*WHAT IS REQUIRED:*
Give a count of the lines below that have the string "Quote" in them, with no other words.

*DATA PROVIDED:*
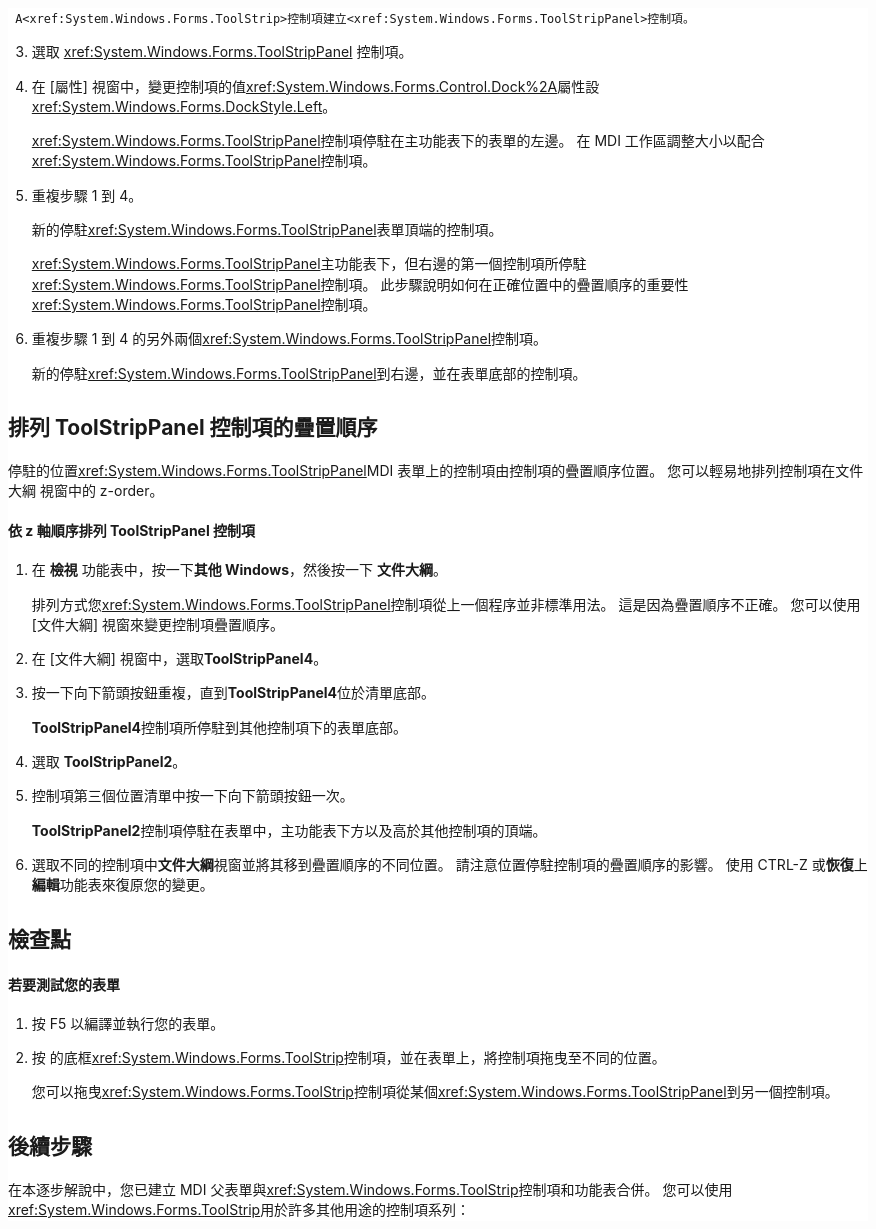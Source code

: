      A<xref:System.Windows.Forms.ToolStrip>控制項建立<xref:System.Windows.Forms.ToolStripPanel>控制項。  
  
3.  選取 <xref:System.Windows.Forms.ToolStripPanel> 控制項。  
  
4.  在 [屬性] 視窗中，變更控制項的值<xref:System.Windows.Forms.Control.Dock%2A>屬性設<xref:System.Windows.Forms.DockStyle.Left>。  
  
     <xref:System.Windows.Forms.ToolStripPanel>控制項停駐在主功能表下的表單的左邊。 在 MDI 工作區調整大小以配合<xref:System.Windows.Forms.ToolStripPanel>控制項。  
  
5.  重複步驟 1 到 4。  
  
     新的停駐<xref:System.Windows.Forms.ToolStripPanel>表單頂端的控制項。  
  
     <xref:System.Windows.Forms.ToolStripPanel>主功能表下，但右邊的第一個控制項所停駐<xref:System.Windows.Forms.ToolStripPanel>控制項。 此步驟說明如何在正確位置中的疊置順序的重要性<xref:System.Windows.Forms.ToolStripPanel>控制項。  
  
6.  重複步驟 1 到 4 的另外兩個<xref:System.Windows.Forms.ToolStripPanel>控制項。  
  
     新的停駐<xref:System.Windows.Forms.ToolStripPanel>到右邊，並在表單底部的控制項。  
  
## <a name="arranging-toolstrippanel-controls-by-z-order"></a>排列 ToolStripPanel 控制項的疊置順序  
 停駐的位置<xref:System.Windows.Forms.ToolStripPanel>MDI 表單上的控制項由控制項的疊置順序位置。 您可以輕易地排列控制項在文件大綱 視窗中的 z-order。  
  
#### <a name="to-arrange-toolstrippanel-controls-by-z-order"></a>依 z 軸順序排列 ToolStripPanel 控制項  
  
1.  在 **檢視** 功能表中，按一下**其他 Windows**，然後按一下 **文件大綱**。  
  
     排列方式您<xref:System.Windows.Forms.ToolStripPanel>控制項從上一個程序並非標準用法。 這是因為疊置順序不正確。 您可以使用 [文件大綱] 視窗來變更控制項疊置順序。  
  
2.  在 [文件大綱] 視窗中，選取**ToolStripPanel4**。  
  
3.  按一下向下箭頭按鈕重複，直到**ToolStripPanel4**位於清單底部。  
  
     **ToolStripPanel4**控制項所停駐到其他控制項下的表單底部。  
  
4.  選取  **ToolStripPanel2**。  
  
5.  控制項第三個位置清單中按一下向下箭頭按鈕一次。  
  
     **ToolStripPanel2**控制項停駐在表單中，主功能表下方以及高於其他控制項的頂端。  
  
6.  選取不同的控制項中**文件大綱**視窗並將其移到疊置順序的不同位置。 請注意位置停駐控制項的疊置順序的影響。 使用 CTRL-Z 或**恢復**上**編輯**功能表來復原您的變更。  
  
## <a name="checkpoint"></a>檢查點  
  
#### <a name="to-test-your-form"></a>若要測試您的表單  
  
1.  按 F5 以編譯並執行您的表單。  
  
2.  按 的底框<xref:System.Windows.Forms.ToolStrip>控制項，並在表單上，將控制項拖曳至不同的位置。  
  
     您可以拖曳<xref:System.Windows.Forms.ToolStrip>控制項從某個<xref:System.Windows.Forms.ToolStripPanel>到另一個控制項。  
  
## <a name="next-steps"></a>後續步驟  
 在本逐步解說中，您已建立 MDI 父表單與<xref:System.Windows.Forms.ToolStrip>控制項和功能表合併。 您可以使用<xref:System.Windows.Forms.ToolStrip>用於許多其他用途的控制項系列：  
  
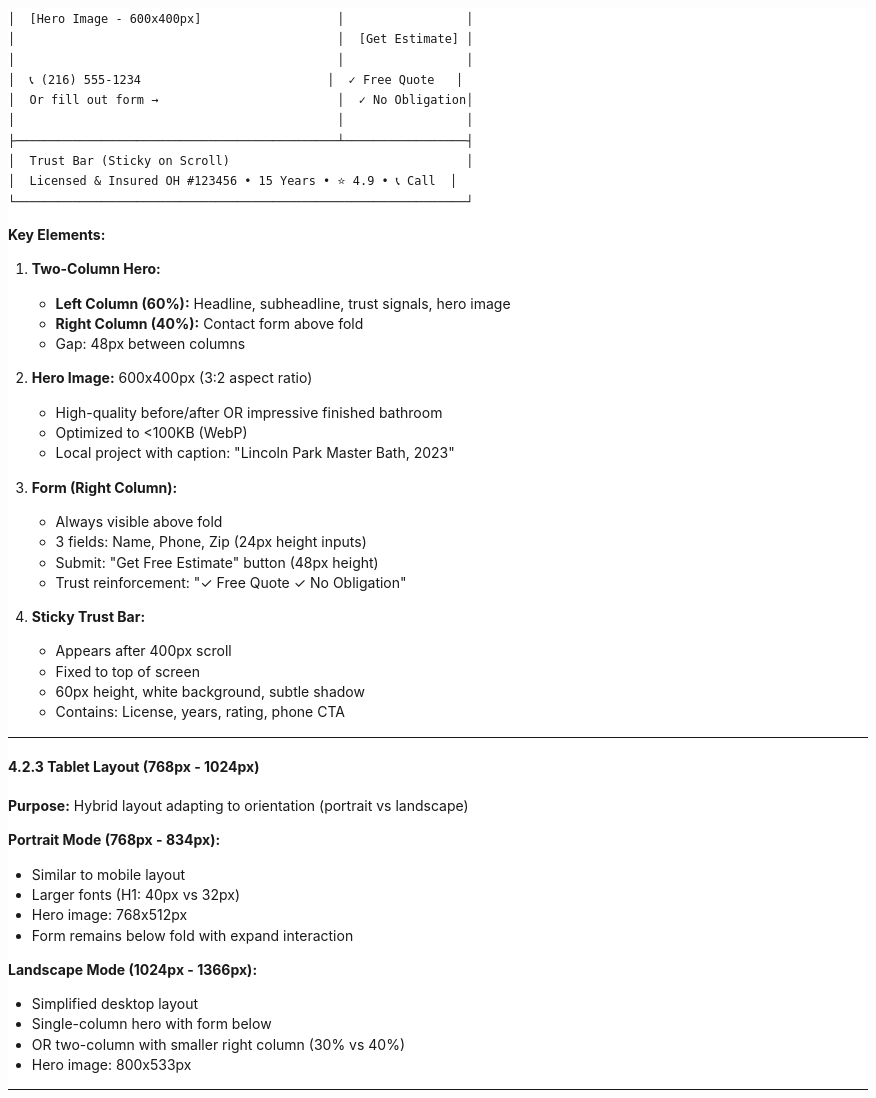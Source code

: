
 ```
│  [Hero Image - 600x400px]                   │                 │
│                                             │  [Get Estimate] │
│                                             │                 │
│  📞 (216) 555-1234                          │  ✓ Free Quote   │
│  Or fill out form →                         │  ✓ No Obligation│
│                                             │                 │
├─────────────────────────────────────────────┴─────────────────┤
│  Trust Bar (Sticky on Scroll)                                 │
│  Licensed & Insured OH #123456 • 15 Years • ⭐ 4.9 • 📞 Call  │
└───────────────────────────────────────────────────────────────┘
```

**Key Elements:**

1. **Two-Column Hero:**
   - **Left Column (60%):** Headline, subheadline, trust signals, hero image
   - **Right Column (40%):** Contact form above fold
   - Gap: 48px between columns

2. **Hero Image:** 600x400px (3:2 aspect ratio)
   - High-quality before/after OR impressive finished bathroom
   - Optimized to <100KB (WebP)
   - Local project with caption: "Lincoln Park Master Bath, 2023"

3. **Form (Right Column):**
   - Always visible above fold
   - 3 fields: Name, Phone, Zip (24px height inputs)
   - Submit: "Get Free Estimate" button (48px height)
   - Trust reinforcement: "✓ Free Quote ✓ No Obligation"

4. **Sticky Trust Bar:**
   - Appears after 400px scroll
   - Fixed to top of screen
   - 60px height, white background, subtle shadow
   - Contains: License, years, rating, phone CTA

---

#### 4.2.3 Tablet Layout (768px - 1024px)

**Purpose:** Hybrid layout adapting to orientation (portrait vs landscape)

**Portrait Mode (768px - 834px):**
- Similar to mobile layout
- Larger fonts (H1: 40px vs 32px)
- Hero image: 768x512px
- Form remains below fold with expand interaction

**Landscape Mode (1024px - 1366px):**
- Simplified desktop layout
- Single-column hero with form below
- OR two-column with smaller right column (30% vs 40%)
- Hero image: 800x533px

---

*WORKED SOLUTION:*
2